Like Morrissey, Lana Del Rey has mastered song titles that perpetuate her reputation with a knowing wink. The tracklisting of her second official album could form her manifesto: ‘Sad Girl’, ‘Pretty When You Cry’, ‘Money Power Glory’, ‘Fucked My Way Up To The Top’. Rather than the mea culpa that Authenticity Bores would like it to be, the latter is a territorial, if mournful, bitch-slap: “I’m a dragon, you’re a whore/Don’t even know what you’re good for/Mimicking me’s a fucking bore… to me”, she glowers.

It’s hard to know who she means, especially because mimicking Lana Del Rey would be hard. On her 2012 official debut, ‘Born To Die’, she was an idea among icons. As she said recently, “[my persona] literally has nothing to do with me”. It’s either smart postmodern mythmaking or an equally smart get-out-of-jail-free card.

Produced by The Black Keys’ Dan Auerbach, however, ‘Ultraviolence’ attempts to define Del Rey’s musical identity. Most of these 11 songs are stately ballads that swap her old hip-hop affectations and hiccupping-baby vocals for languid desert rock. The pace is unwavering: her notably powerful voice reaches piercing highs before evaporating, like steam rising from hot coals, while Auerbach punctuates his reverby sandstorms with occasional guitar solos. Even though the silliness of ‘Born To Die’ was key to its appeal (how many syllables in “py-y-y-tho-o-on” again?) the classy ‘Ultraviolence’ sounds like a better capital-A album, putting Del Rey first in line to helm the next Bond theme.

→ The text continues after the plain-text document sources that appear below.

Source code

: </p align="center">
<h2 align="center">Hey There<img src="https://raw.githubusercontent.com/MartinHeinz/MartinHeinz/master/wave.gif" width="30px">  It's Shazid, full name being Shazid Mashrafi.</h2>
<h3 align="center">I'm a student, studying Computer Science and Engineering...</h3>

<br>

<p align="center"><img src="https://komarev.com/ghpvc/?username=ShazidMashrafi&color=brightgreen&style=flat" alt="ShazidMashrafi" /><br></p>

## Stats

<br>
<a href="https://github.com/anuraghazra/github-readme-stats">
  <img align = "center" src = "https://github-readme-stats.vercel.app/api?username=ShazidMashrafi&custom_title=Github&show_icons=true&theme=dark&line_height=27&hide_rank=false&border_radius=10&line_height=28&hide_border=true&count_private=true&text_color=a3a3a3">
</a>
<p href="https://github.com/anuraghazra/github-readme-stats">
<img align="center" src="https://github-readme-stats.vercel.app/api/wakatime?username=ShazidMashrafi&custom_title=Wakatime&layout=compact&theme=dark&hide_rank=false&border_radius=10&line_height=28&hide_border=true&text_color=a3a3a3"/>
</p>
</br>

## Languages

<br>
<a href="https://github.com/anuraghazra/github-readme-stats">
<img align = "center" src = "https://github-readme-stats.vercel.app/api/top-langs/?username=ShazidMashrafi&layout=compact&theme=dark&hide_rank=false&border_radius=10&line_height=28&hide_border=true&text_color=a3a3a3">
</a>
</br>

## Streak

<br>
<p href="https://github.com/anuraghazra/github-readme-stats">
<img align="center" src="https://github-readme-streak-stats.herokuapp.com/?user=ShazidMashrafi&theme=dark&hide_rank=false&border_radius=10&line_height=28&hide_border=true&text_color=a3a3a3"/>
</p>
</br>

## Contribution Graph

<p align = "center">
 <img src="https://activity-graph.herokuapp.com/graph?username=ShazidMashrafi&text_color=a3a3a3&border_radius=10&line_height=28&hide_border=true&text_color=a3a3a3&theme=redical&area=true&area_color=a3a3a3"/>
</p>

Following the first album’s submissive “I’d die without you” pouting, ‘Ultraviolence’’s Chris Isaak-indebted lead single, ‘West Coast’ suggests Del Rey’s seeking independence: “I get this feeling like it all could happen/That’s why I’m leaving you, for the moment”, she sings, from a rare position of power. But it doesn’t last: elsewhere she’s in thrall to rote, druggy bad-boys who treat women like dirt.

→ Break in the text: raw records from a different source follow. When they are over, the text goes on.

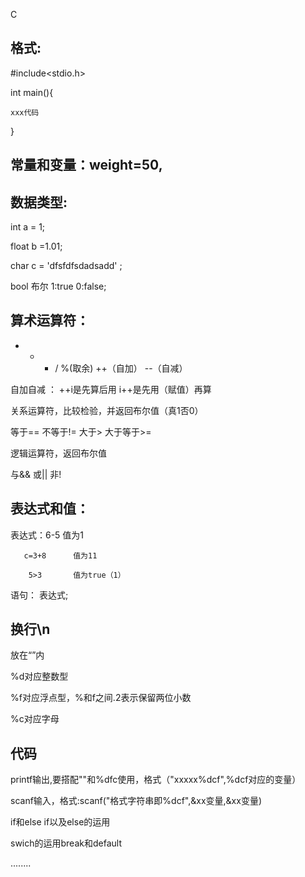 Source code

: C

## 格式:

#include<stdio.h>

int main(){

    xxx代码

}

## 常量和变量：weight=50,


## 数据类型:

int a = 1;

float b =1.01;

char c = 'dfsfdfsdadsadd' ;

bool 布尔 1:true 0:false;

## 算术运算符： 

+  -   *   /  %(取余)  ++（自加）  --（自减）

自加自减   ： ++i是先算后用    i++是先用（赋值）再算


关系运算符，比较检验，并返回布尔值（真1否0）

等于==   不等于!=   大于>   大于等于>=

逻辑运算符，返回布尔值

与&&   或||    非!    

## 表达式和值：

表达式：6-5      值为1

       c=3+8      值为11

        5>3       值为true（1）

语句：   表达式;

## 换行\n
   放在“”内


%d对应整数型

%f对应浮点型，%和f之间.2表示保留两位小数

%c对应字母


## 代码
printf输出,要搭配""和%dfc使用，格式（"xxxxx%dcf",%dcf对应的变量）

scanf输入，格式:scanf("格式字符串即%dcf",&xx变量,&xx变量)

if和else if以及else的运用    

swich的运用break和default

........ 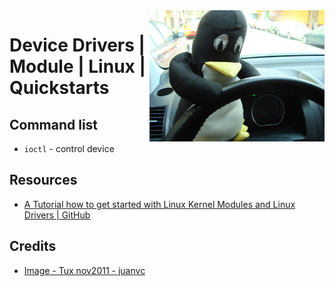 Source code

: <img src="../../assets/5197178268_725d5a995b_b.jpg" alt="Tux nov2011" style="width: 280px;" align="right">

# Device Drivers | Module | Linux | Quickstarts

## Command list
- `ioctl` - control device

## Resources
- [A Tutorial how to get started with Linux Kernel Modules and Linux Drivers | GitHub](https://github.com/jnbdz/Linux_Driver_Tutorial)

## Credits
- [Image - Tux nov2011 - juanvc](https://wordpress.org/openverse/image/76c306a6-62a6-4136-acf2-c20aede48a29)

Much of ‘Ultraviolence’ conforms to a feminine ideal forged in 1959, the year Nina Simone released ‘The Other Woman’ (about the mistress’ eternal solitude), which Del Rey covers here. Her 2014 equivalent, ‘Sad Girl’, sounds like an awkward supper-club seduction and concerns a besotted prostitute whose only power is vaguely threatened indiscretion. ‘Pretty When You Cry’’s ragged edges evoke early Cat Power, but without any of her searing anguish: Del Rey’s lover treats her terribly because she looks cute when she’s upset. She exalts a violent man on the title track, referencing The Crystals’ ‘He Hit Me (And It Felt Like A Kiss)’. It’s harder still to listen knowing that Del Rey claims these situations are all true-to-life. 85% of domestic violence victims return to their abusers, submission is an ancient peccadillo, and there’s no accounting for taste. But she conjures them with surface-level sadness worn like a shade of eyeshadow, which swiftly wears thin if you have no time for one-dimensional cads.

‘Ultraviolence’ is a funny second album for the way Del Rey makes jokes at her own expense, inhabiting roles that critics have imagined for her based on the malleability of her early references. She’s a bohemian dimwit on ‘Brooklyn Baby’, and reaches a state of semi-religious ecstasy at the thought of the excellent ‘Money Power Glory”s titular attributes. The line between self-aware irony and tragically conforming to type is thin, though, her knowing winks getting stuck in a tangle of false eyelashes, and ultimately undermining what had the potential to be a powerful artistic statement.